Newsletters are also an opportunity for venues to connect with customers on a deeper level and are a great medium to not only provide updates, but to talk more about the story of a venue from where produce is sourced to staff member spotlights. Connectivity is a key part of hospitality which should continue once a patron leaves your venue.
Partner with delivery services
While the Australian landscape has seen key delivery players fold, delivery is still big business for customers who are after convenience. Having a listing on Uber Eats or DoorDash is also a form of advertising, with many businesses able to reach customers who may have never heard of their venue before. But profiting from delivery should be front of mind, which means condensing
your menu and pricing it accordingly.
Some items just don’t travel well and you don’t want to risk jeopardising your reputation over a wilted salad. Focus on items that are delivery tried and tested — think pizzas, burgers, fries, flatbreads, noodles, and curries — these items can hold up during travel and get to the customer in the same condition as you sent them. Service fees should also be negotiated where possible — it’s always worth asking a delivery representative if they can reduce the cut or if they can spotlight your business on the app’s homepage.
Invest in events
Collaborations with chefs, bartenders, sommeliers, and other hospitality professionals are a great way to introduce your venue to new guests. One-off events are also a gateway for return patrons to enjoy a different experience to what you normally provide — for example, a café hosting dinner for the first time or a bar doing an outdoor BBQ night.

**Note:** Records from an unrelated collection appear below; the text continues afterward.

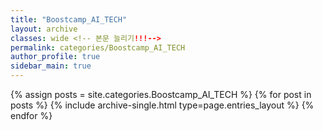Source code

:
 ```yaml
---
title: "Boostcamp_AI_TECH"
layout: archive
classes: wide <!-- 본문 늘리기!!!-->
permalink: categories/Boostcamp_AI_TECH
author_profile: true
sidebar_main: true
---
```



{% assign posts = site.categories.Boostcamp_AI_TECH %}
{% for post in posts %} {% include archive-single.html type=page.entries_layout %} {% endfor %}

PS40 in Sydney run a regular collaborative series called Takeover Tuesday which sees both established and up-and-coming chefs put together unique
menus that showcase their food ethos. Chefs design a range of snacks that are teamed with PS40’s cocktails, with culinary talents from Oncore by Clare Smyth, Ester, and more taking over the kitchen. Collaborations are a means to make connections with your fellow hospitality peers and limited experiences are always in demand.
Drum up reviews
Incentivise customers to leave reviews about their dining experiences while
they are in-venue. Of course, pressuring customers to post five-star reviews
should never be done, but it’s well worth providing some messaging at the till
offering a discount for their next dining experience if they leave a review on
Google or another platform. This is also a gateway to capture diner data such as an email address, which can be added to your all-important database.
Develop a brand identity
Ideally, this is done before a concept launches, but it’s never too late to iron out the basics of your brand. Branding covers everything from your venue’s name to the typeface on menus, colour scheme, tone of voice, content style, packaging, merchandise, and even atmosphere.
An excellent case study in branding is Nu Dake in Seoul, Korea. Every part of the patisserie’s shopfront has been considered by the design team, with pastries displayed on a table bookended by a giant croissant statue and another located near the register, which sees customers flock to take photos next to it.
Croissants are everywhere — from the feet of a plush sofa, to the backs of chairs and the wall outside. Staff wear uniforms with — you guessed it —
croissant motifs complete with a pair of croissant Crocs. It could be easy to veer into kitsch territory here, but the execution of the space conveys the brand so well.
Most customers who come into the store post about their experience on social media, which means there’s constant messaging broadcasted to a global audience. The point is that Nu Dake offers customers more than just pastries — it provides a unique experience beyond food and beverage that is anchored by the DNA of the brand.